No tenemos más que acercarnos a las imágenes de Elena para ver cómo estas nos hacen trabajar en la oscuridad; su trascendencia o su poder nos muestran la negrura de un sentido que al desbloquearlo, al devolverlo a su lugar —es decir, ninguno o cualquiera—, nos deslumbra dada su falta de dirección, paternidad o filiación. Por ello, acercarse a un trabajo como este, quizás complazca o quizás estremezca, pero lo que sí hace es denunciar la figuración mediante trazos de un sentido intolerable.
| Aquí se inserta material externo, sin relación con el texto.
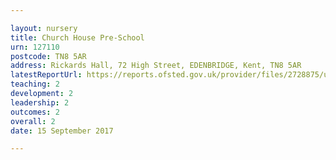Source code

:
 ```yaml
---

layout: nursery
title: Church House Pre-School
urn: 127110
postcode: TN8 5AR
address: Rickards Hall, 72 High Street, EDENBRIDGE, Kent, TN8 5AR
latestReportUrl: https://reports.ofsted.gov.uk/provider/files/2728875/urn/127110.pdf
teaching: 2
development: 2
leadership: 2
outcomes: 2
overall: 2
date: 15 September 2017

---
```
Sería ideal que lo que narran estas imágenes no poseyese ni un ápice de referencialidad, que el sentido le fuese privado por completo. Que esas pintadas, que esas aceras, no fueran un retrato o invocación de una subcultura del terror, hija de la atrofia afectiva, la idiotez y la falta total de humanidad. Sin embargo, es así, las pintadas se yerguen sobre la pared y esperan nuestro paso.
Lo que en un principio podrían parecer simples takeos esconden dispositivos evocadores de una verdad que pone en obra la muerte. Esas pintadas no guardan nada bueno en sus entrañas, más que sombras de violencia que se plasman en la pared y se abren como puntos de fuga y reconocimiento para aquellos que quieren acabar con la diferencia y la singularidad del mundo, y si algo es este mundo, es esa diferencia que se determina continuamente.
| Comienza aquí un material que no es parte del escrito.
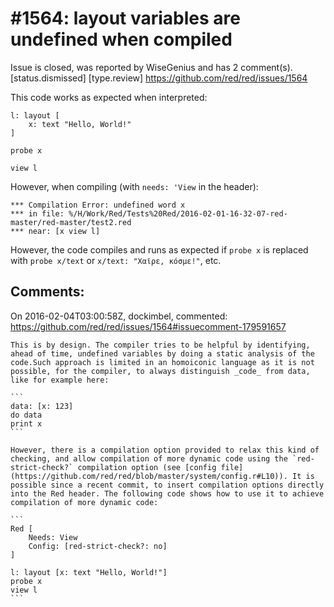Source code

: 
#1564: layout variables are undefined when compiled
================================================================================
Issue is closed, was reported by WiseGenius and has 2 comment(s).
[status.dismissed] [type.review]
<https://github.com/red/red/issues/1564>

This code works as expected when interpreted:

```
l: layout [
    x: text "Hello, World!"
]

probe x

view l
```

However, when compiling (with `needs: 'View` in the header):

```
*** Compilation Error: undefined word x
*** in file: %/H/Work/Red/Tests%20Red/2016-02-01-16-32-07-red-master/red-master/test2.red
*** near: [x view l]
```

However, the code compiles and runs as expected if `probe x` is replaced with `probe x/text` or `x/text: "Χαῖρε, κόσμε!"`, etc.



Comments:
--------------------------------------------------------------------------------

On 2016-02-04T03:00:58Z, dockimbel, commented:
<https://github.com/red/red/issues/1564#issuecomment-179591657>

    This is by design. The compiler tries to be helpful by identifying, ahead of time, undefined variables by doing a static analysis of the code.Such approach is limited in an homoiconic language as it is not possible, for the compiler, to always distinguish _code_ from data, like for example here:
    
    ```
    data: [x: 123]
    do data
    print x
    ```
    
    However, there is a compilation option provided to relax this kind of checking, and allow compilation of more dynamic code using the `red-strict-check?` compilation option (see [config file](https://github.com/red/red/blob/master/system/config.r#L10)). It is possible since a recent commit, to insert compilation options directly into the Red header. The following code shows how to use it to achieve compilation of more dynamic code:
    
    ```
    Red [
        Needs: View
        Config: [red-strict-check?: no]
    ]
    
    l: layout [x: text "Hello, World!"]
    probe x
    view l
    ```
No podemos permitir que ciertas determinaciones del sentido, en este caso el movimiento nazi, anulen la igualdad del ser y su reparto. Y es justo aquí donde entra en juego Ruido Blanco[2] presentándose como una herramienta para desmitificar las imágenes, para presentar la aleatoriedad de su fondo y dotarnos de un punto de partida desde el que hacernos cargo de nuestro presente ya jamás desnudo o inocente pero siempre por venir.
¿Qué quieren que les diga? Siempre se ha dicho que una imagen vale más que mil palabras. Aquí hay unas cuantas. Yo por mi parte me daré una vuelta por Bernabéu con un POSCA en el bolsillo recordando que Elena nos ha entregado el testigo. En nuestras manos está realizar nuevos trazos que dibujen un sentido mejor, o mantener el silencio de las imágenes y con él su silenciosa interioridad que se muere por gritar y a veces lo logra.
[1] ^ Nancy, J. L. (2006). La mirada del retrato
[2] ^ El ruido blanco o sonido blanco es una señal aleatoria que se caracteriza por el hecho de que sus valores de señal en dos tiempos diferentes no guardan correlación estadística.